Et pas d’intrants chimiques. Le couple préfère développer l’agroforesterie, comme certains de leurs collègues en Uzège, c’est-à-dire planter des arbres autour et au sein des cultures pour favoriser la présence d’oiseaux et d’insectes, alliés de l’agriculteur. « Certains oiseaux ont besoin d’arbres tous les 30 mètres. Lorsqu’il n’y en a pas, cette biodiversité est absente pour lutter contre les ravageurs, développe l’agriculteur. L’agroforesterie permet de remettre de la vie dans les champs. »
Et selon lui, pour y parvenir, l’enjeu est de diversifier à nouveau les cultures dans notre département. « Il y a beaucoup trop de vignes dans le Gard et pas assez de maraîchage », estime-t-il. La conséquence de décennies de choix économiques et de filières que Roland Prosper, exploitant agricole de Saint-Quentin-la-Poterie désormais retraité, a constaté : « J’avais une exploitation en polyculture avec des asperges, des cerises, des abricots, des légumes de plein champ et des vignes, et jusqu’à 1995, le chiffre était de 50 % pour les vignes, 50 % pour le reste. Quand j’ai arrêté en 2013, c’était 95 % pour la vigne. »
Un vrai sujet, alors que la tendance est au retour de la consommation maraîchère locale. Un vrai sujet aussi, car il dit quelque chose du partage des campagnes, thème prégnant qui sera développé lors de la 19e fête de la Confédération paysanne le 2 octobre à Garrigues-Sainte-Eulalie. Partage entre chasseurs et randonneurs, mais aussi agriculteurs, riverains… Si à Montaren, le problème ne se pose pas vraiment, c’est loin d’être le cas partout. « Le vivre ensemble est une problématique. D’autant que les mentalités ont évolué pendant le confinement », note la conseillère régionale et viticultrice, Aurélie Génolher.

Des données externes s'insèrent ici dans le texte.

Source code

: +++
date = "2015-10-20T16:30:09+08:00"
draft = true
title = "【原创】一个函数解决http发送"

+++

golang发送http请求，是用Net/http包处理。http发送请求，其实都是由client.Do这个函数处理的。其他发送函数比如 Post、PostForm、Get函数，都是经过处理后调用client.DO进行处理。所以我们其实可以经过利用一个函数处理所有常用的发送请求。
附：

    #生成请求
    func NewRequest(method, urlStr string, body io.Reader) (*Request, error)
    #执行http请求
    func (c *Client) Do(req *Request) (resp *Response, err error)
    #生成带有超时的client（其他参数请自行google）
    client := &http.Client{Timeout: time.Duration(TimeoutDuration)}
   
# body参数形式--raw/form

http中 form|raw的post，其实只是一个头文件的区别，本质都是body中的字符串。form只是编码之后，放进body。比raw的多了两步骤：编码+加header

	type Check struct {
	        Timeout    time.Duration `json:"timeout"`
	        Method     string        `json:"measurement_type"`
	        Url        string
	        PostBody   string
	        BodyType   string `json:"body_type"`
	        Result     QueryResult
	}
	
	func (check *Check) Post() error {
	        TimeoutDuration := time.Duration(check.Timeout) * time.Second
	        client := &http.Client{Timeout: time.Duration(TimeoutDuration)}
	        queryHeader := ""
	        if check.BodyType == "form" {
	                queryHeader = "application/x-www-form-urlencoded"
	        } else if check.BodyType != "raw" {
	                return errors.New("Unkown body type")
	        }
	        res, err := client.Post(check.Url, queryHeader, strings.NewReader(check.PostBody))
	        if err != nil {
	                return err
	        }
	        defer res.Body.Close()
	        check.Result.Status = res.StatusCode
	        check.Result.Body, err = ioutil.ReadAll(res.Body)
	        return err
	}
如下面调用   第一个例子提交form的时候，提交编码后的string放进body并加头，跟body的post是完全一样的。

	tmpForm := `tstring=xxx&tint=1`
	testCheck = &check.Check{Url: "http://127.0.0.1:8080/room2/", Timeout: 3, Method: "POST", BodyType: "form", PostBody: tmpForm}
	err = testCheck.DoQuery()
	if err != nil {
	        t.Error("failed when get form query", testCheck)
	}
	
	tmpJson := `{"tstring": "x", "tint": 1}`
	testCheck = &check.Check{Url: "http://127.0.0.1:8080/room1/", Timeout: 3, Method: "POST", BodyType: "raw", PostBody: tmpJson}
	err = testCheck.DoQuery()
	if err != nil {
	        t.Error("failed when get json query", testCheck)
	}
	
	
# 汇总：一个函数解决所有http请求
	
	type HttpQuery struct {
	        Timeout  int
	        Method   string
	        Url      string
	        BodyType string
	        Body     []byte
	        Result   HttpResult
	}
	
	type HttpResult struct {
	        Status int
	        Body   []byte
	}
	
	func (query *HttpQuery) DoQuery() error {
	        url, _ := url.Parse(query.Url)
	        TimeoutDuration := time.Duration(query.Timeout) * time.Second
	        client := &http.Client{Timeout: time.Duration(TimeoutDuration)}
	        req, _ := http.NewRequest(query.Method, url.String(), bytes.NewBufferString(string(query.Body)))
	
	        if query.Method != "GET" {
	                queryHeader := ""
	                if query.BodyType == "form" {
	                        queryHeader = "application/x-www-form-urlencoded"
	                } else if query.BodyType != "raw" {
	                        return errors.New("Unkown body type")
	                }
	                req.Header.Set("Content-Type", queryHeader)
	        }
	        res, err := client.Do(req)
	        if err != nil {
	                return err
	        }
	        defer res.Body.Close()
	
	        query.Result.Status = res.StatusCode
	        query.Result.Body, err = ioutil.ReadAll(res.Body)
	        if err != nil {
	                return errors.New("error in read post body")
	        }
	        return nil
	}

Notamment sur la question de l’eau, pas facile non plus, et la conciliation d’usages parfois antagonistes. Rémi Balmassière et Sophie Mazon ont la chance d’avoir un forage dans la gigantesque nappe de l’Uzège, mais restent très économes avec un système alimenté par une pompe solaire. Néanmoins, comme tous leurs homologues, ils ont dû cet été demander des dérogations aux services de l’État pour arroser, et la quantité d’eau accordée était bien trop faible. « C’est aberrant, heureusement qu’il a plu », grince l’agriculteur. « Cette démarche est superflue, nous demandons pour les maraîchers le droit à pouvoir utiliser la même quantité moyenne que l’année précédente pour garantir la souveraineté alimentaire du territoire », développe Paul Ferté. Mais c’est une autre histoire : l’eau sera le sujet de la fête de la Conf’ en 2023.